Quali sono i rischi di un’editoria sempre più digitale?
Il digitale ha il problema di essere facilmente duplicabile: chiunque può andare su internet e scaricare contenuti, come fa per la musica, per i film, per i quotidiani. E’ qualcosa che non viene nemmeno percepito come contrario alla legge, anzi si ritiene quasi un diritto recuperare questi dati gratuitamente. Tutto ciò è pericolosissimo perché da un lato gli editori, dato che non vedono riconosciuti i loro sforzi economici, smettono di investire in questo campo e dall’altro gli autori smettono di scrivere. D’altro canto perché si dovrebbe scrivere se la gente legge senza pagare?Da ultimo, ed è forse l’aspetto più preoccupante, c’è un atteggiamento abbastanza vago da parte dei governi che, spaventati da un lato dalle manifestazioni del popolo della rete e dall’altro spinti alla necessità di cavalcare l’onda digitale che presenta una serie di risparmi, per esempio nel campo dell’amministrazione, tendono a guardare con una certa rilassatezza il problema.
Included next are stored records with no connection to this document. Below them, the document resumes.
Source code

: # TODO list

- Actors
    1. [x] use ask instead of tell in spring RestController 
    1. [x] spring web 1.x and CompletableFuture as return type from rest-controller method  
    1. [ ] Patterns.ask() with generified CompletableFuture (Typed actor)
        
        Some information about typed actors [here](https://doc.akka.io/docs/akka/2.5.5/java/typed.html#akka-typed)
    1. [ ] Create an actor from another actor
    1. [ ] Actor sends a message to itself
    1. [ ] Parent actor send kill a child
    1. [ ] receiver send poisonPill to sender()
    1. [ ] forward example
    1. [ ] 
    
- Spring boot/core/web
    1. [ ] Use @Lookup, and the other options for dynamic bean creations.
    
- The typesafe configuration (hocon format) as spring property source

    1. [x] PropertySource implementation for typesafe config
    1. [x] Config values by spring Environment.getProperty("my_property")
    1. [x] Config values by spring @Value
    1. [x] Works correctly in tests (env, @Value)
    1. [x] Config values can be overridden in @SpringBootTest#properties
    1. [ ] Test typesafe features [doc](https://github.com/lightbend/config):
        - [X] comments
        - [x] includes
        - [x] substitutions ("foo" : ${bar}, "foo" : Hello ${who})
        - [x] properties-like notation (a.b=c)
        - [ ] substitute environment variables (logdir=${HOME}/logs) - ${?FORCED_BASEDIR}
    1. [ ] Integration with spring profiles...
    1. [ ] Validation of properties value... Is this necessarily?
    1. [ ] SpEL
Questo rischia di lasciare parecchie vittime sul terreno e soprattutto crea un impoverimento culturale. Quello che spesso infatti ci si dimentica di riconoscere è che gli editori non hanno soltanto una funzione di diffusione e di stampa, ma anche di selezione, scelta, miglioramento, presentazione qualitativa.
Di fronte a questi problemi l’editoria fa fatica a difendersi. La musica ad esempio ha perso il 60 per cento del fatturato in pochi anni, ma almeno può contare sugli spettacoli dal vivo, cosa che gli autori non possono fare.
In questo quadro come mai dedicare nella sua casa editrice delle collana ai gialli, genere già molto diffuso e praticato ai nostri giorni?
Mio padre era un dirigente della Mondadori, di conseguenza portava a casa ogni settimana tutte le copie del gialli: fu così che da ragazzo iniziai a leggerli. Ci sono differenti generi letterari nell’ambito genere poliziesco, ma io prediligo il giallo ad enigma così quando ho deciso di pubblicare, l’ho fatto seguendo i miei gusti personali.
Ho due collane di gialli: una che pubblica hard boiled, i Mastini, e l’altra, i Bassotti che invece è dedicata ai gialli classici d’investigazione. Questi ultimi vanno bene perché è un genere meno frequentato dagli scrittori di oggi. C’è una produzione copiosa di storie d’azione, violente e macabre, che arriva anche dai programmi televisivi. Per quanto riguarda le storie ad enigma, magari d’ambientazione inglese, peraltro amate da molti lettori italiani, c’è invece ben poca produzione. A queste io mi sono particolarmente dedicato, anche con i libri che scrivo.